- [Task requirements]: If a line in the listing below contains the word "NAmes", count it, then please give only the number of such lines.

- [Given information]:
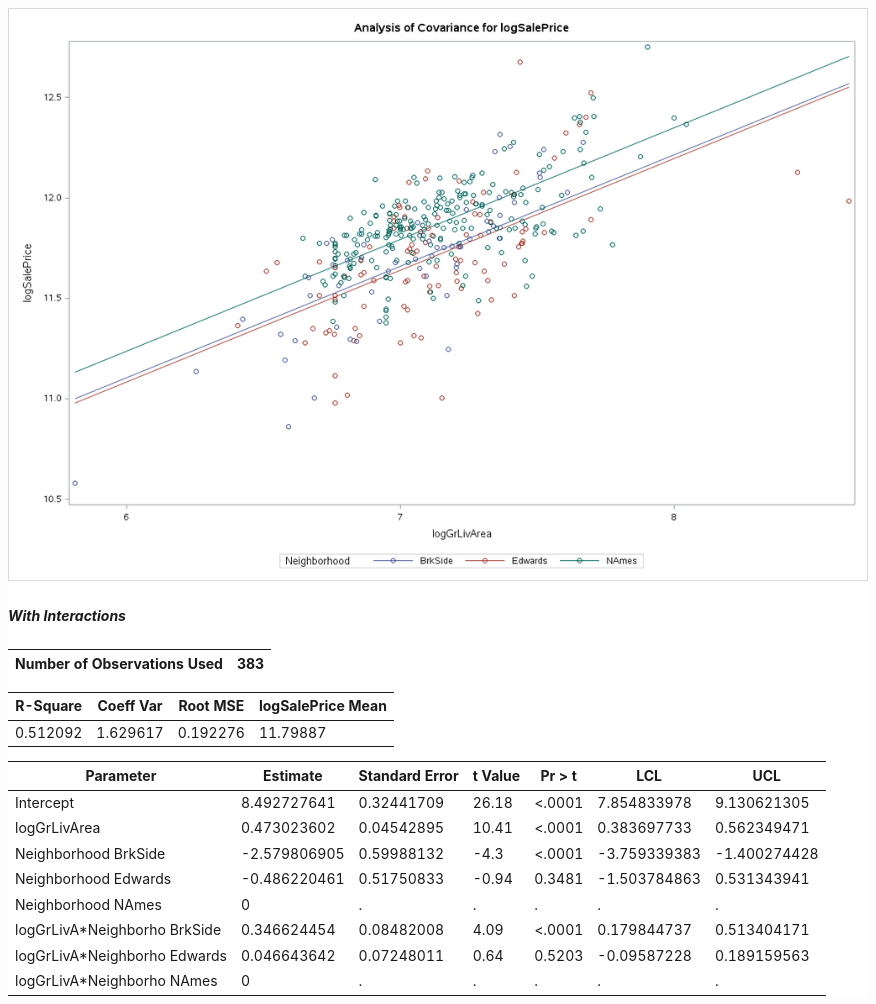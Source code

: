 ![analysis1_noint_cov](../figs/analysis1_model_noint_cov.png )
  
##### With Interactions
  
  
| Number of Observations Used | 383 |
|-----------------------------|-----|
  
| R-Square 	| Coeff Var 	| Root MSE 	| logSalePrice Mean 	|
|----------	|-----------	|----------	|-------------------	|
| 0.512092 	| 1.629617 	| 0.192276 	| 11.79887 	|
  
| Parameter 	| Estimate 	| Standard Error 	| t Value 	| Pr > t 	| LCL 	| UCL 	|
|------------------------------	|--------------	|----------------	|---------	|--------	|--------------	|--------------	|
| Intercept 	| 8.492727641 	| 0.32441709 	| 26.18 	| <.0001 	| 7.854833978 	| 9.130621305 	|
| logGrLivArea 	| 0.473023602 	| 0.04542895 	| 10.41 	| <.0001 	| 0.383697733 	| 0.562349471 	|
| Neighborhood BrkSide 	| -2.579806905 	| 0.59988132 	| -4.3 	| <.0001 	| -3.759339383 	| -1.400274428 	|
| Neighborhood Edwards 	| -0.486220461 	| 0.51750833 	| -0.94 	| 0.3481 	| -1.503784863 	| 0.531343941 	|
| Neighborhood NAmes 	| 0 	| . 	| . 	| . 	| . 	| . 	|
| logGrLivA*Neighborho BrkSide 	| 0.346624454 	| 0.08482008 	| 4.09 	| <.0001 	| 0.179844737 	| 0.513404171 	|
| logGrLivA*Neighborho Edwards 	| 0.046643642 	| 0.07248011 	| 0.64 	| 0.5203 	| -0.09587228 	| 0.189159563 	|
| logGrLivA*Neighborho NAmes 	| 0 	| . 	| . 	| . 	| . 	| . 	|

- [Response]: 2